> What to do:
Each line of the data below that includes the string "shown" must be copied.

> Source data:
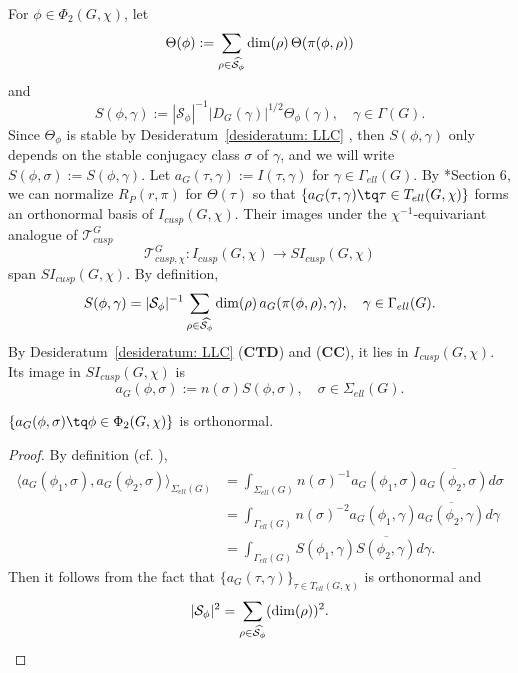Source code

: \documentclass[11pt,letterpaper]{amsart}
\numberwithin{equation}{section}
\begin{document}
For $\phi \in \Phi_2(G, \chi)$, let 
\[
\Theta(\phi) := \sum_{\rho \in \widehat{\mathcal{S}_{\phi}}} {\rm dim}(\rho) \, \Theta(\pi(\phi, \rho))
\]
and
\[
S(\phi, \gamma) := |\mathcal{S}_{\phi}|^{-1}|D_{G}(\gamma)|^{1/2} \Theta_{\phi}(\gamma), \quad \gamma \in \Gamma(G).
\]
Since $\Theta_{\phi}$ is stable by Desideratum~\ref{desideratum: LLC} \Sta, then $S(\phi, \gamma)$ only depends on the stable conjugacy class $\sigma$ of $\gamma$, and we will write $S(\phi, \sigma) := S(\phi, \gamma)$. Let $a_{G}(\tau, \gamma) := I(\tau, \gamma)$ for $\gamma \in \Gamma_{ell}(G)$. By \cite{Art93}*{Section 6}, we can normalize $R_{P}(r, \pi)$ for $\Theta(\tau)$ so that $\{a_{G}(\tau, \gamma)\tq \tau \in T_{ell}(G, \chi)\}$ forms an orthonormal basis of $I_{cusp}(G, \chi)$. Their images under the $\chi^{-1}$-equivariant analogue of $\mathcal{T}^{G}_{cusp}$
\[
\mathcal{T}^{G}_{cusp, \chi}: I_{cusp}(G, \chi) \rightarrow SI_{cusp}(G, \chi)
\]
span $SI_{cusp}(G, \chi)$. By definition,
\[
S(\phi, \gamma) = |\mathcal{S}_{\phi}|^{-1} \sum_{\rho \in \widehat{\mathcal{S}_{\phi}}} {\rm dim}(\rho) \, a_{G}(\pi(\phi, \rho), \gamma), \quad \gamma \in \Gamma_{ell}(G).
\]
By Desideratum~\ref{desideratum: LLC} ($\mathbf{CTD}$) and ($\mathbf{CC}$), it lies in $I_{cusp}(G, \chi)$. Its image in $SI_{cusp}(G, \chi)$ is
\[
a_{G}(\phi, \sigma) := n(\sigma) S(\phi, \sigma), \quad \sigma \in \Sigma_{ell}(G).
\]

\begin{lemma}
$\{a_{G}(\phi, \sigma)\tq \phi \in \Phi_2(G, \chi)\}$ is orthonormal.
\end{lemma}

\begin{proof}
By definition (cf. \cite[]{Art96}),
\begin{align*}
\langle a_{G}(\phi_1, \sigma), a_{G}(\phi_2, \sigma) \rangle_{\Sigma_{ell}(G)} & = \int_{\Sigma_{ell}(G)} n(\sigma)^{-1} a_{G}(\phi_1, \sigma) \overline{a_{G}(\phi_2, \sigma)} d\sigma \\
& = \int_{\Gamma_{ell}(G)} n(\sigma)^{-2} a_{G}(\phi_1, \gamma) \overline{a_{G}(\phi_2, \gamma)} d\gamma \\
& = \int_{\Gamma_{ell}(G)} S(\phi_1, \gamma) \overline{S(\phi_2, \gamma)} d\gamma.
 \end{align*} 
Then it follows from the fact that $\{a_{G}(\tau, \gamma)\}_{\tau \in T_{ell}(G, \chi)}$ is orthonormal and 
\[
|\mathcal{S}_{\phi}|^2 = \sum_{\rho \in \widehat{\mathcal{S}_{\phi}}} ({\rm dim}(\rho))^2. \qedhere
\]
\end{proof}
\end{document}
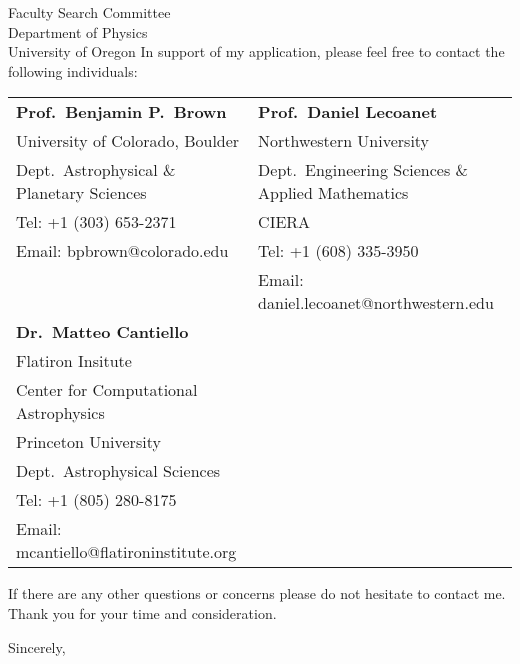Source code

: \documentclass[11pt]{letter}
\begin{document}
\begin{letter}{
               Faculty Search Committee \\
               Department of Physics \\
               University of Oregon
           }
    In support of my application, please feel free to contact the following individuals:

    \footnotesize
    \begin{tabular}{ll}
        \textbf{Prof.~Benjamin P.~Brown}                        &\hspace{0.25in} \textbf{Prof.~Daniel Lecoanet}                     \\
        University of Colorado, Boulder                         &\hspace{0.25in} Northwestern University    \\
        \hspace{0.2in}Dept.~Astrophysical \& Planetary Sciences &\hspace{0.45in} Dept.~Engineering Sciences \& Applied Mathematics \\
        Tel: +1 (303) 653-2371                                    &\hspace{0.45in} CIERA                          \\
        Email: bpbrown@colorado.edu                             &\hspace{0.25in} Tel: +1 (608) 335-3950 \\
                                                                &\hspace{0.25in} Email: daniel.lecoanet@northwestern.edu             \\

        \textbf{Dr.~Matteo Cantiello}                          & \\
         Flatiron Insitute                                     & \\
         \hspace{0.2in}Center for Computational Astrophysics   & \\
         Princeton University                                  & \\
         \hspace{0.2in}Dept.~Astrophysical Sciences & \\
         Tel: +1 (805) 280-8175  & \\
         Email: mcantiello@flatironinstitute.org & \\
    \end{tabular}

    \normalsize
    If there are any other questions or concerns please do not hesitate to contact me.
    Thank you for your time and consideration.

\closing{Sincerely,}
\vspace{-0.9in}
\\
\end{letter}
\end{document}
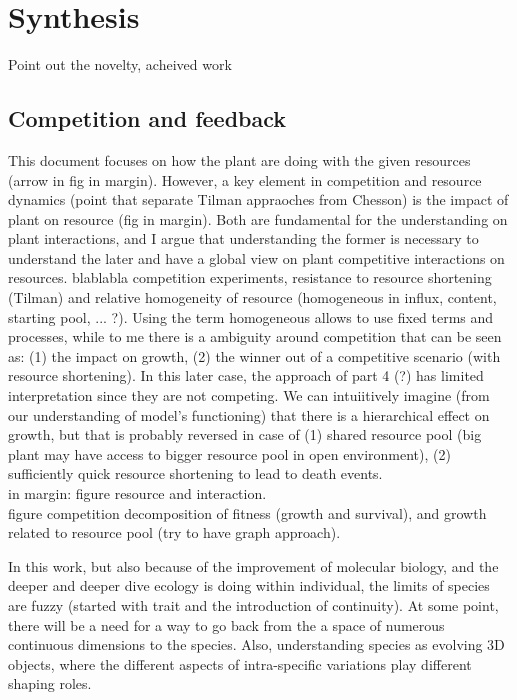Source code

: 

\chapter{Synthesis}

Point out the novelty, acheived work 


\section{Competition and feedback}
This document focuses on how the plant are doing with the given resources (arrow in fig in margin). However, a key element in competition and resource dynamics (point that separate Tilman appraoches from Chesson) is the impact of plant on resource (fig in margin). Both are fundamental for the understanding on plant interactions, and I argue that understanding the former is necessary to understand the later and have a global view on plant competitive interactions on resources. blablabla competition experiments, resistance to resource shortening (Tilman) and relative homogeneity of resource (homogeneous in influx, content, starting pool, ... ?). Using the term homogeneous allows to use fixed terms and processes, while to me there is a ambiguity around competition that can be seen as: (1) the impact on growth, (2) the winner out of a competitive scenario (with resource shortening). In this later case, the approach of part 4 (?) has limited interpretation since they are not competing. We can intuiitively imagine (from our understanding of model's functioning) that  there is a hierarchical effect on growth, but that is probably reversed in case of (1) shared resource pool (big plant may have access to bigger resource pool in open environment), (2) sufficiently quick resource shortening to lead to death events.\\

in margin: figure resource and interaction.\\
figure competition decomposition of fitness (growth and survival), and growth related to resource pool (try to have graph approach).


In this work, but also because of the improvement of molecular biology, and the deeper and deeper dive ecology is doing within individual, the limits of species are fuzzy (started with trait and the introduction of continuity). At some point, there will be a need for a way to go back from the a space of numerous continuous dimensions to the species. Also, understanding species as evolving 3D objects, where the different aspects of intra-specific variations play different shaping roles.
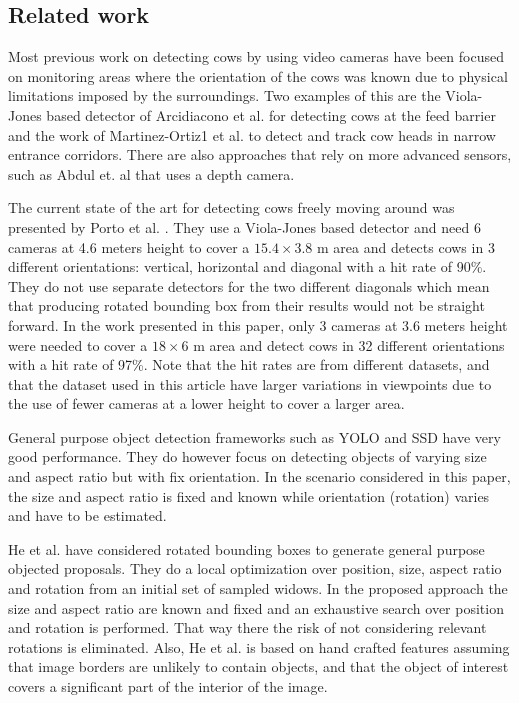 \documentclass{cta-author}
\begin{document}
\subsection{Related work}
Most previous work on detecting cows by using video cameras have been focused on monitoring areas where the orientation of the cows was known due to physical limitations imposed by the surroundings. Two examples of this are the Viola-Jones based detector of Arcidiacono et al. \cite{Arcidiacono2012} for detecting cows at the feed barrier and the work of Martinez-Ortiz1 et al. \cite{martinez2013video} to detect and track cow heads in narrow entrance corridors. There are also approaches that rely on more advanced sensors, such as Abdul et. al \cite{abdul2016locomotion} that uses a depth camera.

The current state of the art for detecting cows freely moving around was presented by Porto et al. \cite{porto2015automatic}. They use a Viola-Jones based detector and need 
6 cameras at 4.6 meters height to cover a $15.4 \times 3.8$ m area and detects cows in 3 different orientations: vertical, horizontal and diagonal with a hit rate of 90\%. They do not use separate detectors for the two different diagonals which mean that producing rotated bounding box from their results would not be straight forward. In the work presented in this paper, only 3 cameras at 3.6 meters height were needed to cover a $18 \times 6$ m area and detect cows in 32 different orientations with a hit rate of 97\%. Note that the hit rates are from different datasets, and that the dataset used in this article have larger variations in viewpoints due to the use of fewer cameras at a lower height to cover a larger area.

General purpose object detection frameworks such as YOLO \cite{DBLP:journals/corr/RedmonDGF15,redmon2016yolo9000} and SSD \cite{liu2016ssd} have very good performance. They do however focus on detecting objects of varying size and aspect ratio but with fix orientation. In the scenario considered in this paper, the size and aspect ratio is fixed and known while orientation (rotation) varies and have to be estimated. 

He et al. \cite{He_2015_ICCV} have considered rotated bounding boxes to generate general purpose objected proposals. They do a local optimization over position, size, aspect ratio and rotation from an initial set of sampled widows. In the proposed approach the size and aspect ratio are known and fixed and an exhaustive search over position and rotation is performed. That way there the risk of not considering relevant rotations is eliminated. Also, He et al. \cite{He_2015_ICCV}  is based on hand crafted features assuming that image borders are unlikely to contain objects, and that the object of interest covers a significant part of the interior of the image.
\end{document}
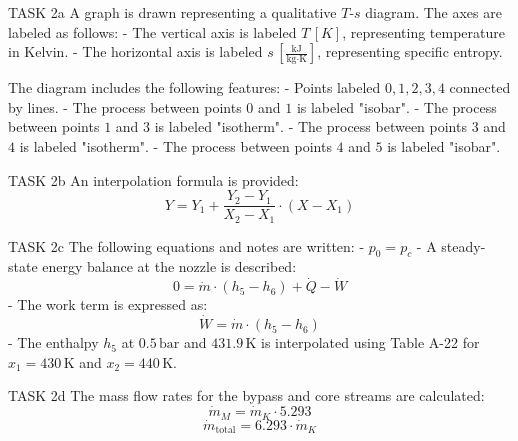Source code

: TASK 2a  
A graph is drawn representing a qualitative \( T \)-\( s \) diagram. The axes are labeled as follows:  
- The vertical axis is labeled \( T \, [K] \), representing temperature in Kelvin.  
- The horizontal axis is labeled \( s \, [\frac{\text{kJ}}{\text{kg·K}}] \), representing specific entropy.  

The diagram includes the following features:  
- Points labeled \( 0, 1, 2, 3, 4 \) connected by lines.  
- The process between points \( 0 \) and \( 1 \) is labeled "isobar".  
- The process between points \( 1 \) and \( 3 \) is labeled "isotherm".  
- The process between points \( 3 \) and \( 4 \) is labeled "isotherm".  
- The process between points \( 4 \) and \( 5 \) is labeled "isobar".  

TASK 2b  
An interpolation formula is provided:  
\[
Y = Y_1 + \frac{Y_2 - Y_1}{X_2 - X_1} \cdot (X - X_1)
\]

TASK 2c  
The following equations and notes are written:  
- \( p_0 = p_c \)  
- A steady-state energy balance at the nozzle is described:  
\[
0 = \dot{m} \cdot (h_5 - h_6) + \dot{Q} - \dot{W}
\]
- The work term is expressed as:  
\[
\dot{W} = \dot{m} \cdot (h_5 - h_6)
\]
- The enthalpy \( h_5 \) at \( 0.5 \, \text{bar} \) and \( 431.9 \, \text{K} \) is interpolated using Table A-22 for \( x_1 = 430 \, \text{K} \) and \( x_2 = 440 \, \text{K} \).

TASK 2d  
The mass flow rates for the bypass and core streams are calculated:  
\[
\dot{m}_M = \dot{m}_K \cdot 5.293
\]
\[
\dot{m}_{\text{total}} = 6.293 \cdot \dot{m}_K
\]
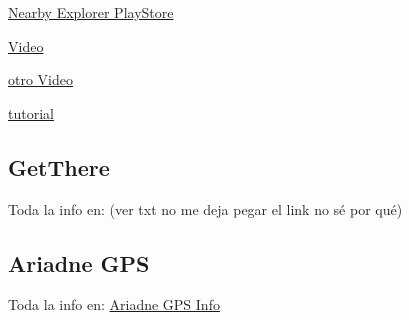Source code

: \documentclass{article}
\begin{document}
	\textcolor{blue}{\href{	https://play.google.com/store/apps/details?id=org.aph.nearbyonline&hl=es}{Nearby Explorer PlayStore}}
	
	\textcolor{blue}{\href{https://www.youtube.com/watch?v=Vlc0Pjv4Qro}{Video}}
	
	\textcolor{blue}{\href{https://www.youtube.com/watch?v=f2zE_yEL1Og}{ otro Video}}
	
	\textcolor{blue}{\href{https://www.youtube.com/watch?v=I_cJcOl5MPE}{tutorial}}
	
	
	
	\subsection{GetThere}
	Toda la info en: (ver txt no me deja pegar el link no sé por qué)
	 
	
	\subsection{Ariadne GPS}
	Toda la info en:
	\textcolor{blue}{\href{http://www.ariadnegps.eu/}{Ariadne GPS Info}}
 
	
\end{document}
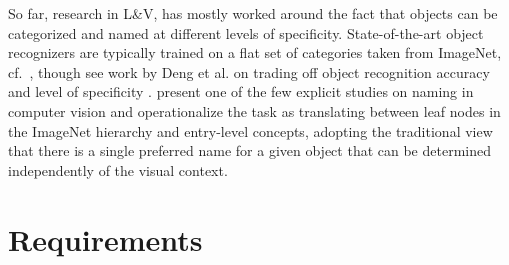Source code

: \documentclass[runningheads]{llncs}
\begin{document}
So far, research in L\&V, has mostly worked around the fact that objects can be categorized and named at different levels of specificity.
 State-of-the-art object recognizers are typically trained on a flat set of categories taken from ImageNet, cf.\ \cite{googlenet}, though see work by Deng et al. on trading off object recognition accuracy and level of specificity \cite{deng2012hedging}.
\cite{Ordonez:2016} present one of the few explicit studies on naming in computer vision and operationalize the task as translating between leaf nodes in the ImageNet hierarchy and entry-level
 concepts, adopting the traditional view that there is a single preferred name for a given object that can be determined independently of the visual context.

\section{Requirements}
\label{sec:requirements}
\end{document}
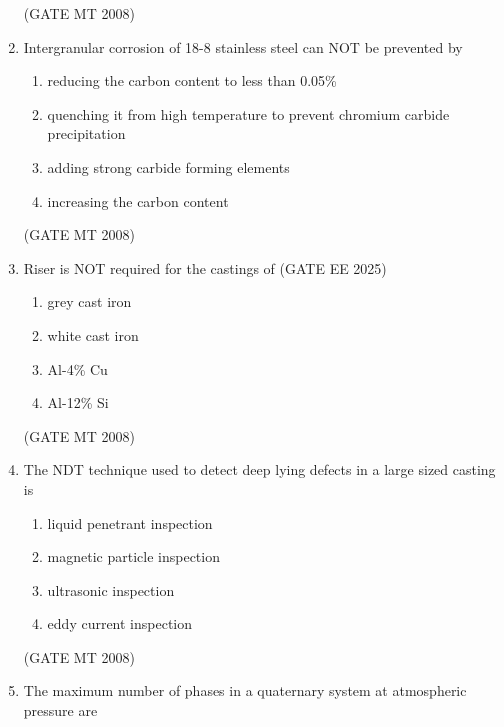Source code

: \documentclass[11pt, letterpaper]{article}
\theoremstyle{remark}
\begin{document}
\begin{enumerate}
\hfill(GATE MT 2008)

\item Intergranular corrosion of 18-8 stainless steel can NOT be prevented by

\begin{multicols}{1}
\begin{enumerate}
\item reducing the carbon content to less than 0.05\%
\item quenching it from high temperature to prevent chromium carbide precipitation 
\item adding strong carbide forming elements
\item increasing the carbon content
\end{enumerate}
\end{multicols}

\hfill(GATE MT 2008)

\item Riser is NOT required for the castings of \hfill (GATE EE 2025)

\begin{multicols}{4}
\begin{enumerate}
\item grey cast iron
\item white cast iron 
\item Al-4\% Cu
\item Al-12\% Si
\end{enumerate}
\end{multicols}

\hfill(GATE MT 2008)

\item The NDT technique used to detect deep lying defects in a large sized casting is

\begin{multicols}{2}
\begin{enumerate}
\item liquid penetrant inspection
\item magnetic particle inspection
\item ultrasonic inspection
\item eddy current inspection
\end{enumerate}
\end{multicols}

\hfill(GATE MT 2008)

\item The maximum number of phases in a quaternary system at atmospheric pressure are


\end{enumerate}
\end{document}
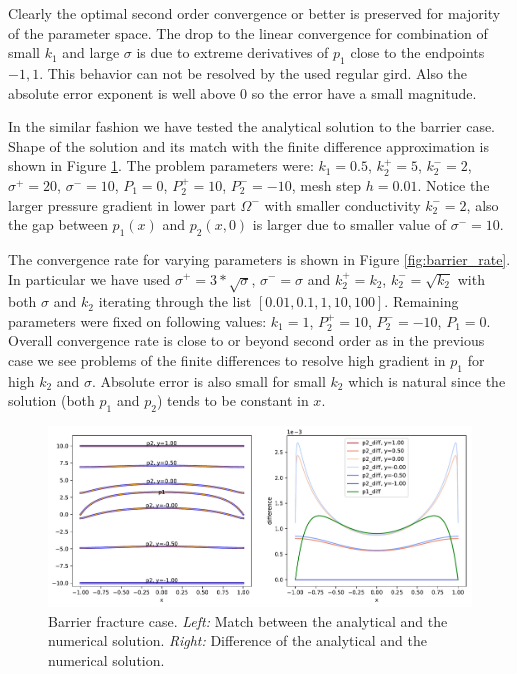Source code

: \documentclass[a4paper,10pt]{article}
\begin{document}
Clearly the optimal second order convergence or better is preserved for majority of the parameter space. The drop to the linear convergence for combination 
of small $k_1$ and large $\sigma$ is due to extreme derivatives of $p_1$ close to the endpoints ${-1, 1}$. This behavior can not be resolved by the used regular gird.
Also the absolute error exponent is well above $0$ so the error have a small magnitude. 

In the similar fashion we have tested the analytical solution to the barrier case. Shape of the solution and its match with the finite difference approximation 
is shown in Figure \ref{fig:barrier_solution}. The problem parameters were: $k_1=0.5$, $k_2^+=5$, $k_2^-=2$, $\sigma^+=20$, $\sigma^-=10$, $P_1=0$, 
$P_2^+=10$, $P_2^-=-10$, mesh step $h=0.01$. Notice the larger pressure gradient in lower part $\Omega^-$ with smaller conductivity $k_2^- = 2$, also the gap between 
$p_1(x)$ and $p_2(x, 0)$ is larger due to smaller value of $\sigma^- = 10$. 

The convergence rate for varying parameters is shown in Figure \ref{fig:barrier_rate}. In particular we have used $\sigma^+ = 3*\sqrt{\sigma}$, $\sigma^- = \sigma$
and $k_2^+ = k_2$, $k_2^- = \sqrt{k_2}$ with both $\sigma$ and $k_2$ iterating through the list $[0.01, 0.1, 1, 10, 100]$. Remaining parameters were fixed on 
following values: $k_1=1$, $P_2^+=10$, $P_2^-=-10$, $P_1=0$. Overall convergence rate is close to or beyond second order as in the previous case we see problems 
of the finite differences to resolve high gradient in $p_1$ for high $k_2$ and $\sigma$. Absolute error is also small for small $k_2$ which is natural since the 
solution (both $p_1$ and $p_2$) tends to be constant in $x$. 

\begin{figure}
  \label{fig:barrier_solution}
  \centering
  \includegraphics[width=\textwidth, keepaspectratio=true]{./barrier_solution.pdf}
  \caption{Barrier fracture case.
  {\it Left:} Match between the analytical and the numerical solution. 
  {\it Right:} Difference of the analytical and the numerical solution.}
\end{figure}
\end{document}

> Exercise output:
is shown in Figure \ref{fig:barrier_solution}. The problem parameters were: $k_1=0.5$, $k_2^+=5$, $k_2^-=2$, $\sigma^+=20$, $\sigma^-=10$, $P_1=0$, 
The convergence rate for varying parameters is shown in Figure \ref{fig:barrier_rate}. In particular we have used $\sigma^+ = 3*\sqrt{\sigma}$, $\sigma^- = \sigma$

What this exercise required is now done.